Search the material for lines containing the word "files", and copy each one.

◆ ◆ ◆

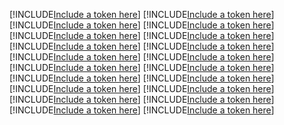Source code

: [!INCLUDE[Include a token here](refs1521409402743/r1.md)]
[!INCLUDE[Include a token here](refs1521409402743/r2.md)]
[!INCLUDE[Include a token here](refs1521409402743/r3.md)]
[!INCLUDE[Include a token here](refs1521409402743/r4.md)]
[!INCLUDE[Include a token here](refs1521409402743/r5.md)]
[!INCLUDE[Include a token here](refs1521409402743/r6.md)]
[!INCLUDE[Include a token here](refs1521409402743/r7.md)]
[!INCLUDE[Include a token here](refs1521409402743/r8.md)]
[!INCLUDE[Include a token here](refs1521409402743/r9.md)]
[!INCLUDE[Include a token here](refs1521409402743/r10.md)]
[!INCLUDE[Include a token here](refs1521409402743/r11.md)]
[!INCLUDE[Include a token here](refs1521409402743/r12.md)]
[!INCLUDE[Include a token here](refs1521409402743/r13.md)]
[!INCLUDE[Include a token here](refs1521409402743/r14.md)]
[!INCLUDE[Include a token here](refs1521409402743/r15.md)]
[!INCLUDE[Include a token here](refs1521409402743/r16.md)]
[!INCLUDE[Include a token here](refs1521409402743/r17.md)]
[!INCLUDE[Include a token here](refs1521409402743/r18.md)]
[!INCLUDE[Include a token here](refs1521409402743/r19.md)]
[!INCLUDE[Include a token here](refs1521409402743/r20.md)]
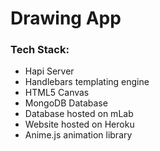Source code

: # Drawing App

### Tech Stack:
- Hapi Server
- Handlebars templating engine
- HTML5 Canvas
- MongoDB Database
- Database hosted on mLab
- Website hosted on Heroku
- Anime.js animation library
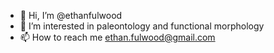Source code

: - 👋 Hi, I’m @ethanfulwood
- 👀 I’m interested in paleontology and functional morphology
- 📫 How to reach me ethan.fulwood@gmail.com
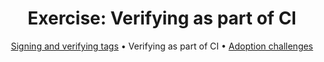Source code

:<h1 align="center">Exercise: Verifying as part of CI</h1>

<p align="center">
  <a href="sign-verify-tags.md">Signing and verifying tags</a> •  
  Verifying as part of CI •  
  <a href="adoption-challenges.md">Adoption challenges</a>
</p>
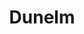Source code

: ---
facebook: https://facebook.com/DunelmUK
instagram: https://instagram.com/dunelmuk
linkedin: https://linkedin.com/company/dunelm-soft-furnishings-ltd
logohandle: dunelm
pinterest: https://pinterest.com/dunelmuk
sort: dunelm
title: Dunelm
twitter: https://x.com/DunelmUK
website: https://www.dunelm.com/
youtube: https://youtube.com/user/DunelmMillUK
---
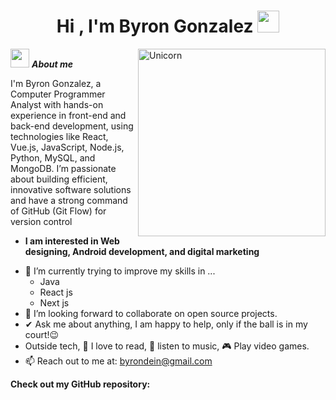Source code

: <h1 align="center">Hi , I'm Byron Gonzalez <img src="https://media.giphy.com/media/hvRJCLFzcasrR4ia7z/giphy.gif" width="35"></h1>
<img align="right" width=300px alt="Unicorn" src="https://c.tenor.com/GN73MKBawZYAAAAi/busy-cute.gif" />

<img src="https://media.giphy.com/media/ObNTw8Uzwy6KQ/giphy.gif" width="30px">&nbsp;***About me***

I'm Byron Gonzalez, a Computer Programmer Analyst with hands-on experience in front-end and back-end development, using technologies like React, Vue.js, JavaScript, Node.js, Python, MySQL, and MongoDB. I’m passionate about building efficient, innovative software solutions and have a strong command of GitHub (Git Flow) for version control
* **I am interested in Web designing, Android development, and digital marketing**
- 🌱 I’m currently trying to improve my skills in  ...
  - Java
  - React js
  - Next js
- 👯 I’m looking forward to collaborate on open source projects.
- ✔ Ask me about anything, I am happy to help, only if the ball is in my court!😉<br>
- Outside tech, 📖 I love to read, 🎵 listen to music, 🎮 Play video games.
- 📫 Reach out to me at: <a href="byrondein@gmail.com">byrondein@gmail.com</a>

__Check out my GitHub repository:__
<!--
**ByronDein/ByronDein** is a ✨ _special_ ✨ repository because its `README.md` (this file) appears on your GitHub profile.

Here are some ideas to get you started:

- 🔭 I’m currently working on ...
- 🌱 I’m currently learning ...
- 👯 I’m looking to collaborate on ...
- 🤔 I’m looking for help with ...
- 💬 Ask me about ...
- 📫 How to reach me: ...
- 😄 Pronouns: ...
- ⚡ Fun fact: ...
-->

◆ ◆ ◆

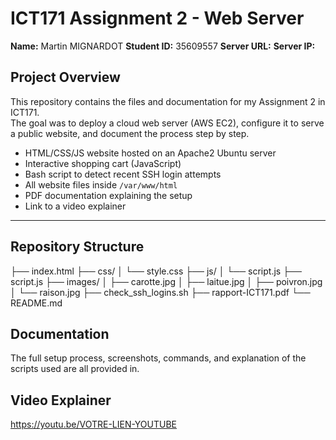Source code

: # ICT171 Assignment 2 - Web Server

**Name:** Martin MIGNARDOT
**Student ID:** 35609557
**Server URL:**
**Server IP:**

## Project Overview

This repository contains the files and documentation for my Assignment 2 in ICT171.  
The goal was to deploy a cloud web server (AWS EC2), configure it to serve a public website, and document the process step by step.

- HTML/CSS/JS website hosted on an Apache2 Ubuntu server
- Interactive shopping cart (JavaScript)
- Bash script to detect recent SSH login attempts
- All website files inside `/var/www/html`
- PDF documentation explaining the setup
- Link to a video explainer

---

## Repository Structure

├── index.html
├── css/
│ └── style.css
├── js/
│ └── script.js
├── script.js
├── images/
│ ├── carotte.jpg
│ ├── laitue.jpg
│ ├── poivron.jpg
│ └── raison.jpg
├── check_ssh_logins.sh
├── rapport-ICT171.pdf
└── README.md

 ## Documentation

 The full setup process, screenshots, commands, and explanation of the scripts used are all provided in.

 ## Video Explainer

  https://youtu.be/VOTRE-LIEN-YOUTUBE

◆ ◆ ◆

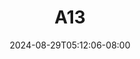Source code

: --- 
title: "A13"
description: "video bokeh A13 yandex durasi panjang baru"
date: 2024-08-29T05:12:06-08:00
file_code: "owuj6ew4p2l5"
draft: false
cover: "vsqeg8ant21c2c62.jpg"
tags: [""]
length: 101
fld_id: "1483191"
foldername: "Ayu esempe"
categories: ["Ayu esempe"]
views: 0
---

◆ ◆ ◆

> _Answer to this exercise_
This repository contains the files and documentation for my Assignment 2 in ICT171.  
- All website files inside `/var/www/html`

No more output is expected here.